Using AI in coding projects

Posted in Software on 27 November 2025

This post is about my thoughts on AI rather than a practical guide to its use.

I put off writing this for a while. If you’re a software engineer you’ll be well aware of the coding assistants taking over our poor IDEs. If you live under a rock you might not be aware of the “AI revolution”. At work I have been pressured into taking up using AI for everything. This is keeping up with competition. It has significantly changed how I work. Rather than routing through a codebase and working out which metaphorical nails to hit (where I need to write my code) I am now prompting agents and working with them to complete my tasks. It has increased my productivity significantly.

However, given the state of AI in its infancy as it’s being used today, I can’t help but shudder.

I am not happy with the state of AI in the world. My main complaint is attribution and flagrant abuse of copyright. Anything else scraping and plagiarising all the world’s information would be illegal in any sense. My second complaint is pushing unwanted features to users. The list goes on but is not limited to: overall usefulness, dilution of output, rotting our already ill culture. When there’s so much slop out there it just makes everything bland or worse and useless when used as content. I suppose that’s a win for real creatives as their work now shines brighter because of it.

AI will change the world. It already is. I imagine easier interactions with our current systems. Our daily drivers with software are awful. The interactions I have to make remind me why I do my job. UIs are terrible, UX is an afterthought. I shudder when I have to register for a new system to pay my bills or manage something. I just know the system I have just signed up to is going to be a joke to use and I’d be better off filling in a paper form and handing it to a human. AI will circumvent this and let us interact with our systems with greater fluency.

AI will streamline everything we can imagine. But it needs to do it tastefully. In the short term sacking droves of support staff may seem great for the bottom line but the technology is not ready. At the very least the infrastructure to support these agents isn’t understood. There is a human cost to this. Someone working in a call centre can transition into supporting these models and working with AI, but when I see the headlines about reducing headcount for quick wins I just imagine an economic bubble bursting to the detriment of us all (apart from the financially resistant class, but that’s another essay…)
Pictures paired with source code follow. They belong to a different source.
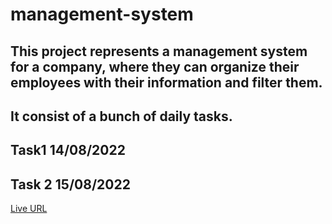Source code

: # management-system

## This project represents a management system for a company, where they can organize their employees with their information and filter them.
## It consist of a bunch of daily tasks.


## Task1 14/08/2022
## Task 2 15/08/2022





[Live URL](https://manar-olimat.github.io/management-system/)





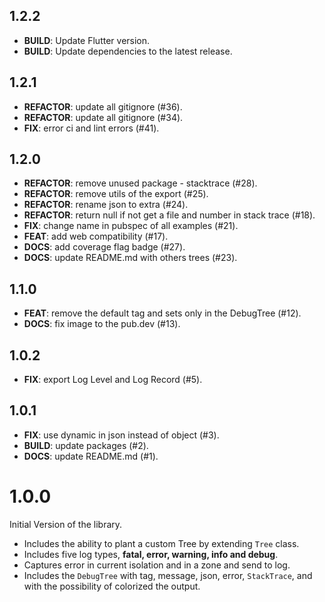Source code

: ## 1.2.2

 - **BUILD**: Update Flutter version.
 - **BUILD**: Update dependencies to the latest release.

## 1.2.1

 - **REFACTOR**: update all gitignore (#36).
 - **REFACTOR**: update all gitignore (#34).
 - **FIX**: error ci and lint errors (#41).

## 1.2.0

 - **REFACTOR**: remove unused package - stacktrace (#28).
 - **REFACTOR**: remove utils of the export (#25).
 - **REFACTOR**: rename json to extra (#24).
 - **REFACTOR**: return null if not get a file and number in stack trace (#18).
 - **FIX**: change name in pubspec of all examples (#21).
 - **FEAT**: add web compatibility (#17).
 - **DOCS**: add coverage flag badge (#27).
 - **DOCS**: update README.md with others trees (#23).

## 1.1.0

 - **FEAT**: remove the default tag and sets only in the DebugTree (#12).
 - **DOCS**: fix image to the pub.dev (#13).

## 1.0.2

 - **FIX**: export Log Level and Log Record (#5).

## 1.0.1

 - **FIX**: use dynamic in json instead of object (#3).
 - **BUILD**: update packages (#2).
 - **DOCS**: update README.md (#1).

# 1.0.0

Initial Version of the library.

- Includes the ability to plant a custom Tree by extending `Tree` class.
- Includes five log types, **fatal, error, warning, info and debug**.
- Captures error in current isolation and in a zone and send to log.
- Includes the `DebugTree` with tag, message, json, error, `StackTrace`, and with the possibility of colorized the output.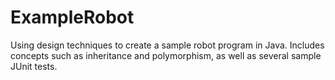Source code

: # ExampleRobot

Using design techniques to create a sample robot program in Java. 
Includes concepts such as inheritance and polymorphism, as well as several sample JUnit tests.
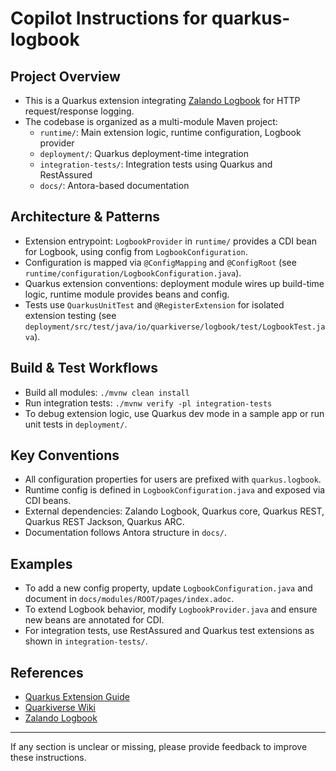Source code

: # Copilot Instructions for quarkus-logbook

## Project Overview
- This is a Quarkus extension integrating [Zalando Logbook](https://github.com/zalando/logbook) for HTTP request/response logging.
- The codebase is organized as a multi-module Maven project:
  - `runtime/`: Main extension logic, runtime configuration, Logbook provider
  - `deployment/`: Quarkus deployment-time integration
  - `integration-tests/`: Integration tests using Quarkus and RestAssured
  - `docs/`: Antora-based documentation

## Architecture & Patterns
- Extension entrypoint: `LogbookProvider` in `runtime/` provides a CDI bean for Logbook, using config from `LogbookConfiguration`.
- Configuration is mapped via `@ConfigMapping` and `@ConfigRoot` (see `runtime/configuration/LogbookConfiguration.java`).
- Quarkus extension conventions: deployment module wires up build-time logic, runtime module provides beans and config.
- Tests use `QuarkusUnitTest` and `@RegisterExtension` for isolated extension testing (see `deployment/src/test/java/io/quarkiverse/logbook/test/LogbookTest.java`).

## Build & Test Workflows
- Build all modules: `./mvnw clean install`
- Run integration tests: `./mvnw verify -pl integration-tests`
- To debug extension logic, use Quarkus dev mode in a sample app or run unit tests in `deployment/`.

## Key Conventions
- All configuration properties for users are prefixed with `quarkus.logbook`.
- Runtime config is defined in `LogbookConfiguration.java` and exposed via CDI beans.
- External dependencies: Zalando Logbook, Quarkus core, Quarkus REST, Quarkus REST Jackson, Quarkus ARC.
- Documentation follows Antora structure in `docs/`.

## Examples
- To add a new config property, update `LogbookConfiguration.java` and document in `docs/modules/ROOT/pages/index.adoc`.
- To extend Logbook behavior, modify `LogbookProvider.java` and ensure new beans are annotated for CDI.
- For integration tests, use RestAssured and Quarkus test extensions as shown in `integration-tests/`.

## References
- [Quarkus Extension Guide](https://quarkus.io/guides/building-my-first-extension)
- [Quarkiverse Wiki](https://github.com/quarkiverse/quarkiverse/wiki)
- [Zalando Logbook](https://github.com/zalando/logbook)

---
If any section is unclear or missing, please provide feedback to improve these instructions.
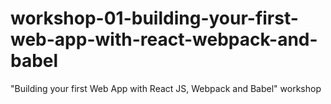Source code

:# workshop-01-building-your-first-web-app-with-react-webpack-and-babel
"Building your first Web App with React JS, Webpack and Babel" workshop
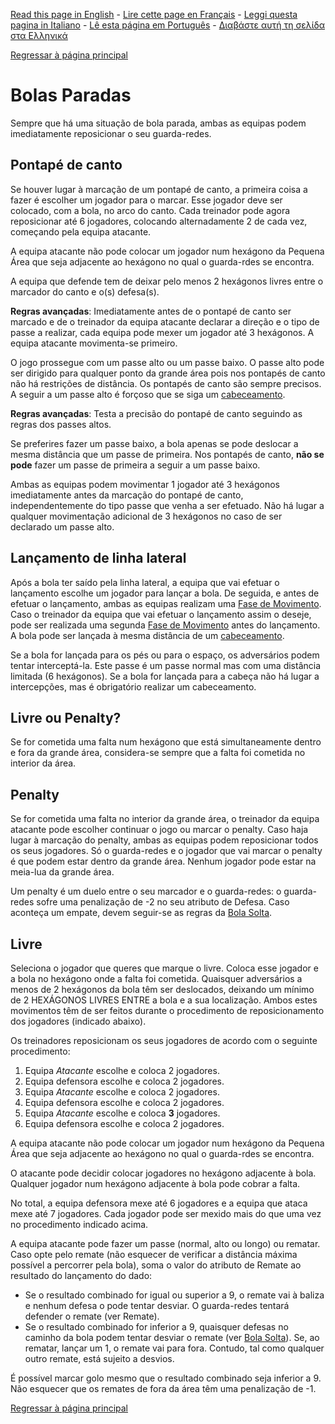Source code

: [Read this page in English](https://counterattackgame.github.io/wiki/set_pieces) - [Lire cette page en Français](https://counterattackgame.github.io/wiki/fr/set_pieces) - [Leggi questa pagina in Italiano](https://counterattackgame.github.io/wiki/it/set_pieces) - [Lê esta página em Português](https://counterattackgame.github.io/wiki/pt/set_pieces) - [Διαβάστε αυτή τη σελίδα στα Ελληνικά](https://counterattackgame.github.io/wiki/gr/set_pieces)

[Regressar à página principal](https://counterattackgame.github.io/wiki/pt/index)

# Bolas Paradas

Sempre que há uma situação de bola parada, ambas as equipas podem imediatamente reposicionar o seu guarda-redes. 

## Pontapé de canto

Se houver lugar à marcação de um pontapé de canto, a primeira coisa a fazer é escolher um jogador para o marcar. Esse jogador deve ser colocado, com a bola, no arco do canto. Cada treinador pode agora reposicionar até 6 jogadores, colocando alternadamente 2 de cada vez, começando pela equipa atacante.

A equipa atacante não pode colocar um jogador num hexágono da Pequena Área que seja adjacente ao hexágono no qual o guarda-rdes se encontra. 

A equipa que defende tem de deixar pelo menos 2 hexágonos livres entre o marcador do canto e o(s) defesa(s).

**Regras avançadas**: Imediatamente antes de o pontapé de canto ser marcado e de o treinador da equipa atacante declarar a direção e o tipo de passe a realizar, cada equipa pode mexer um jogador até 3 hexágonos. A equipa atacante movimenta-se primeiro. 

O jogo prossegue com um passe alto ou um passe baixo. O passe alto pode ser dirigido para qualquer ponto da grande área pois nos pontapés de canto não há restrições de distância. Os pontapés de canto são sempre precisos. A seguir a um passe alto é forçoso que se siga um [cabeceamento](https://counterattackgame.github.io/wiki/pt/heading).

**Regras avançadas**: Testa a precisão do pontapé de canto seguindo as regras dos passes altos.

Se preferires fazer um passe baixo, a bola apenas se pode deslocar a mesma distância que um passe de primeira. Nos pontapés de canto, **não se pode** fazer um passe de primeira a seguir a um passe baixo.

Ambas as equipas podem movimentar 1 jogador até 3 hexágonos imediatamente antes da marcação do pontapé de canto, independentemente do tipo passe que venha a ser efetuado. Não há lugar a qualquer movimentação adicional de 3 hexágonos no caso de ser declarado um passe alto.

## Lançamento de linha lateral

Após a bola ter saído pela linha lateral, a equipa que vai efetuar o lançamento escolhe um jogador para lançar a bola. De seguida, e antes de efetuar o lançamento, ambas as equipas realizam uma [Fase de Movimento](https://counterattackgame.github.io/wiki/pt/movement_phase). Caso o treinador da equipa que vai efetuar o lançamento assim o deseje, pode ser realizada uma segunda [Fase de Movimento](https://counterattackgame.github.io/wiki/pt/movement_phase) antes do lançamento. A bola pode ser lançada à mesma distância de um [cabeceamento](https://counterattackgame.github.io/wiki/pt/heading).

Se a bola for lançada para os pés ou para o espaço, os adversários podem tentar interceptá-la. Este passe é um passe normal mas com uma distância limitada (6 hexágonos). 
Se a bola for lançada para a cabeça não há lugar a intercepções, mas é obrigatório realizar um cabeceamento. 

## Livre ou Penalty?

Se for cometida uma falta num hexágono que está simultaneamente dentro e fora da grande área, considera-se sempre que a falta foi cometida no interior da área. 

## Penalty

Se for cometida uma falta no interior da grande área, o treinador da equipa atacante pode escolher continuar o jogo ou marcar o penalty. Caso haja lugar à marcação do penalty, ambas as equipas podem reposicionar todos os seus jogadores. Só o guarda-redes e o jogador que vai marcar o penalty é que podem estar dentro da grande área. Nenhum jogador pode estar na meia-lua da grande área. 

Um penalty é um duelo entre o seu marcador e o guarda-redes:
o guarda-redes sofre uma penalização de -2 no seu atributo de Defesa. Caso aconteça um empate, devem seguir-se as regras da [Bola Solta](https://counterattackgame.github.io/wiki/pt/loose_ball).

## Livre

Seleciona o jogador que queres que marque o livre. Coloca esse jogador e a bola no hexágono onde a falta foi cometida. Quaisquer adversários a menos de 2 hexágonos da bola têm ser deslocados, deixando um mínimo de 2 HEXÁGONOS LIVRES ENTRE a bola e a sua localização. Ambos estes movimentos têm de ser feitos durante o procedimento de reposicionamento dos jogadores (indicado abaixo). 

Os treinadores reposicionam os seus jogadores de acordo com o seguinte procedimento:

1. Equipa _Atacante_ escolhe e coloca 2 jogadores.
2. Equipa defensora escolhe e coloca 2 jogadores.
3. Equipa _Atacante_ escolhe e coloca 2 jogadores.
4. Equipa defensora escolhe e coloca 2 jogadores.
5. Equipa _Atacante_ escolhe e coloca **3** jogadores.
6. Equipa defensora escolhe e coloca 2 jogadores.

A equipa atacante não pode colocar um jogador num hexágono da Pequena Área que seja adjacente ao hexágono no qual o guarda-rdes se encontra. 

O atacante pode decidir colocar jogadores no hexágono adjacente à bola. Qualquer jogador num hexágono adjacente à bola pode cobrar a falta. 

No total, a equipa defensora mexe até 6 jogadores e a equipa que ataca mexe até 7 jogadores. Cada jogador pode ser mexido mais do que uma vez no procedimento indicado acima. 

A equipa atacante pode fazer um passe (normal, alto ou longo) ou rematar. Caso opte pelo remate (não esquecer de verificar a distância máxima possível a percorrer pela bola), soma o valor do atributo de Remate ao resultado do lançamento do dado: 

- Se o resultado combinado for igual ou superior a 9, o remate vai à baliza e nenhum defesa o pode tentar desviar. O guarda-redes tentará defender o remate (ver Remate).
- Se o resultado combinado for inferior a 9, quaisquer defesas no caminho da bola podem tentar desviar o remate (ver [Bola Solta](https://counterattackgame.github.io/wiki/pt/loose_ball)).
Se, ao rematar, lançar um 1, o remate vai para fora. Contudo, tal como qualquer outro remate, está sujeito a desvios. 

É possível marcar golo mesmo que o resultado combinado seja inferior a 9. Não esquecer que os remates de fora da área têm uma penalização de -1.

[Regressar à página principal](https://counterattackgame.github.io/wiki/pt/index)
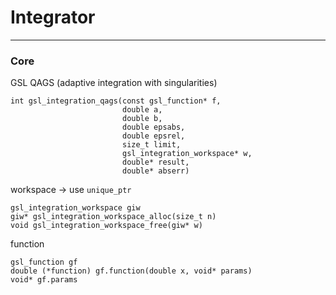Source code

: # Integrator
---
### Core
GSL QAGS (adaptive integration with singularities)  

    int gsl_integration_qags(const gsl_function* f,
                             double a,
                             double b,
                             double epsabs,
                             double epsrel,
                             size_t limit,
                             gsl_integration_workspace* w,
                             double* result,
                             double* abserr)

workspace -> use `unique_ptr`

    gsl_integration_workspace giw
    giw* gsl_integration_workspace_alloc(size_t n)
    void gsl_integration_workspace_free(giw* w)

function

    gsl_function gf
    double (*function) gf.function(double x, void* params)
    void* gf.params
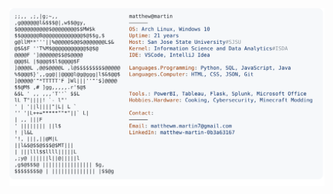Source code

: <a href="https://github.com/zemoGGG/zemoGGG">
  <picture>
    <source media="(prefers-color-scheme: dark)" srcset="https://raw.githubusercontent.com/zemoGGG/zemoGGG/main/zemofetch_dark.svg">
    <img alt="Matthew Martin's GitHub Profile README" src="https://raw.githubusercontent.com/zemoGGG/zemoGGG/main/zemofetch_light.svg">
  </picture>
</a>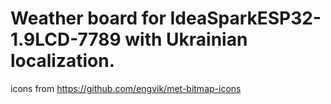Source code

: # Weather board for IdeaSparkESP32-1.9LCD-7789 with Ukrainian localization.



icons from https://github.com/engvik/met-bitmap-icons
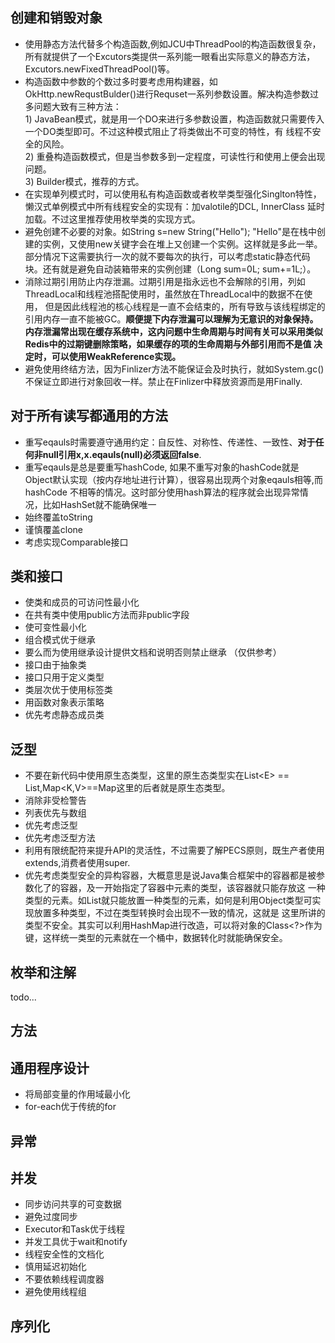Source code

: ## 创建和销毁对象
- 使用静态方法代替多个构造函数,例如JCU中ThreadPool的构造函数很复杂，所有就提供了一个Excutors类提供一系列能一眼看出实际意义的静态方法，
  Excutors.newFixedThreadPool()等。
- 构造函数中参数的个数过多时要考虑用构建器，如OkHttp.newRequstBulder()进行Requset一系列参数设置。解决构造参数过多问题大致有三种方法：
  <br/>1) JavaBean模式，就是用一个DO来进行多参数设置，构造函数就只需要传入一个DO类型即可。不过这种模式阻止了将类做出不可变的特性，有
  线程不安全的风险。<br/>2) 重叠构造函数模式，但是当参数多到一定程度，可读性行和使用上便会出现问题。<br/>3) Builder模式，推荐的方式。
- 在实现单列模式时，可以使用私有构造函数或者枚举类型强化Singlton特性，懒汉式单例模式中所有线程安全的实现有：加valotile的DCL, InnerClass
  延时加载。不过这里推荐使用枚举类的实现方式。
- 避免创建不必要的对象。如String s=new String("Hello"); "Hello"是在栈中创建的实例，又使用new关键字会在堆上又创建一个实例。这样就是多此一举。
  部分情况下这需要执行一次的就不要每次的执行，可以考虑static静态代码块。还有就是避免自动装箱带来的实例创建（Long sum=0L; sum+=1L;）。
- 消除过期引用防止内存泄漏。过期引用是指永远也不会解除的引用，列如ThreadLocal和线程池搭配使用时，虽然放在ThreadLocal中的数据不在使用，
  但是因此线程池的核心线程是一直不会结束的，所有导致与该线程绑定的引用内存一直不能被GC。**顺便提下内存泄漏可以理解为无意识的对象保持。
  内存泄漏常出现在缓存系统中，这内问题中生命周期与时间有关可以采用类似Redis中的过期键删除策略，如果缓存的项的生命周期与外部引用而不是值
  决定时，可以使用WeakReference实现。**
- 避免使用终结方法，因为Finlizer方法不能保证会及时执行，就如System.gc()不保证立即进行对象回收一样。禁止在Finlizer中释放资源而是用Finally.

## 对于所有读写都通用的方法
- 重写eqauls时需要遵守通用约定：自反性、对称性、传递性、一致性、**对于任何非null引用x,x.eqauls(null)必须返回false**.
- 重写eqauls是总是要重写hashCode, 如果不重写对象的hashCode就是Object默认实现（按内存地址进行计算），很容易出现两个对象eqauls相等,而hashCode
  不相等的情况。这时部分使用hash算法的程序就会出现异常情况，比如HashSet就不能确保唯一
- 始终覆盖toString
- 谨慎覆盖clone
- 考虑实现Comparable接口

## 类和接口
- 使类和成员的可访问性最小化
- 在共有类中使用public方法而非public字段
- 使可变性最小化
- 组合模式优于继承
- 要么而为使用继承设计提供文档和说明否则禁止继承 （仅供参考）
- 接口由于抽象类
- 接口只用于定义类型
- 类层次优于使用标签类
- 用函数对象表示策略
- 优先考虑静态成员类

## 泛型
- 不要在新代码中使用原生态类型，这里的原生态类型实在List\<E> == List,Map\<K,V>==Map这里的后者就是原生态类型。
- 消除非受检警告
- 列表优先与数组
- 优先考虑泛型
- 优先考虑泛型方法
- 利用有限统配符来提升API的灵活性，不过需要了解PECS原则，既生产者使用extends,消费者使用super.
- 优先考虑类型安全的异构容器，大概意思是说Java集合框架中的容器都是被参数化了的容器，及一开始指定了容器中元素的类型，该容器就只能存放这
  一种类型的元素。如List就只能放置一种类型的元素，如何是利用Object类型可实现放置多种类型，不过在类型转换时会出现不一致的情况，这就是
  这里所讲的类型不安全。其实可以利用HashMap进行改造，可以将对象的Class<?>作为键，这样统一类型的元素就在一个桶中，数据转化时就能确保安全。

## 枚举和注解
  todo...

## 方法

## 通用程序设计
- 将局部变量的作用域最小化
- for-each优于传统的for

## 异常

## 并发
- 同步访问共享的可变数据
- 避免过度同步
- Executor和Task优于线程
- 并发工具优于wait和notify
- 线程安全性的文档化
- 慎用延迟初始化
- 不要依赖线程调度器
- 避免使用线程组

## 序列化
There are problems but they’re not the problems of AI. When adopting AI we need to emphasise care and ethics. Sadly the progression of technology has not got a good track record for this. Despite all of this I remain hopeful.

My disclaimer:

  • I do not use AI for writing on this website
  • I do not use AI to code this website
  • I do use AI to fix bugs and add features on my personal projects
  • I do use AI extensively at work for everything

I may write up my practical uses for AI (there are many). I should better explain my AI usage for this website (although currently close to nil, I do use AI for searching and exploring sources). I will (at some point) explain my rationale for using AI in other personal projects.